Look through the data that follows and work out how many lines contain the string "python". Nothing but that number should be given.
▽
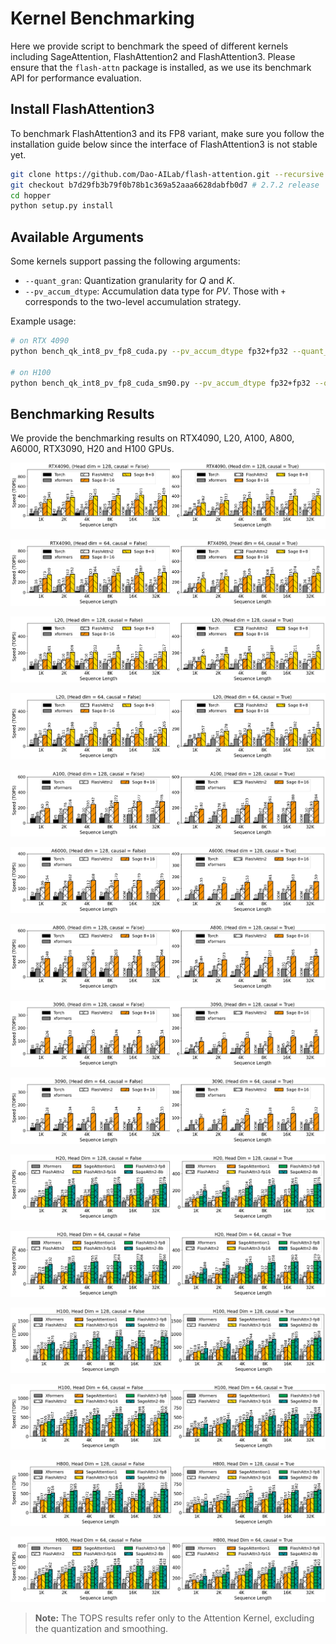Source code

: # Kernel Benchmarking

Here we provide script to benchmark the speed of different kernels including SageAttention, FlashAttention2 and FlashAttention3. Please ensure that the `flash-attn` package is installed, as we use its benchmark API for performance evaluation.

## Install FlashAttention3

To benchmark FlashAttention3 and its FP8 variant, make sure you follow the installation guide below since the interface of FlashAttention3 is not stable yet.

```bash
git clone https://github.com/Dao-AILab/flash-attention.git --recursive
git checkout b7d29fb3b79f0b78b1c369a52aaa6628dabfb0d7 # 2.7.2 release
cd hopper
python setup.py install
```

## Available Arguments
Some kernels support passing the following arguments:
+ `--quant_gran`: Quantization granularity for $Q$ and $K$.
+ `--pv_accum_dtype`: Accumulation data type for $PV$. Those with `+` corresponds to the two-level accumulation strategy.

Example usage:
```bash
# on RTX 4090
python bench_qk_int8_pv_fp8_cuda.py --pv_accum_dtype fp32+fp32 --quant_gran per_warp

# on H100
python bench_qk_int8_pv_fp8_cuda_sm90.py --pv_accum_dtype fp32+fp32 --quant_gran per_thread
```

## Benchmarking Results
We provide the benchmarking results on RTX4090, L20, A100, A800, A6000, RTX3090, H20 and H100 GPUs.

![Local Image](../assets/4090_hd128.png)

![Local Image](../assets/4090_hd64.png)

![Local Image](../assets/L20_hd128.png)

![Local Image](../assets/L20_hd64.png)

![Local Image](../assets/A100_hd128.png)

![Local Image](../assets/A6000_hd128.png)

![Local Image](../assets/A800_hd128.png)

![Local Image](../assets/3090_hd128.png)

![Local Image](../assets/3090_hd64.png)

![Local Image](../assets/H20_hd128.png)

![Local Image](../assets/H20_hd64.png)

![Local Image](../assets/H100_hd128.png)
 
![Local Image](../assets/H100_hd64.png)

![Local Image](../assets/H800_hd128.png)
 
![Local Image](../assets/H800_hd64.png)
 
> **Note:** The TOPS results refer only to the Attention Kernel, excluding the quantization and smoothing.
△
# [Response]
3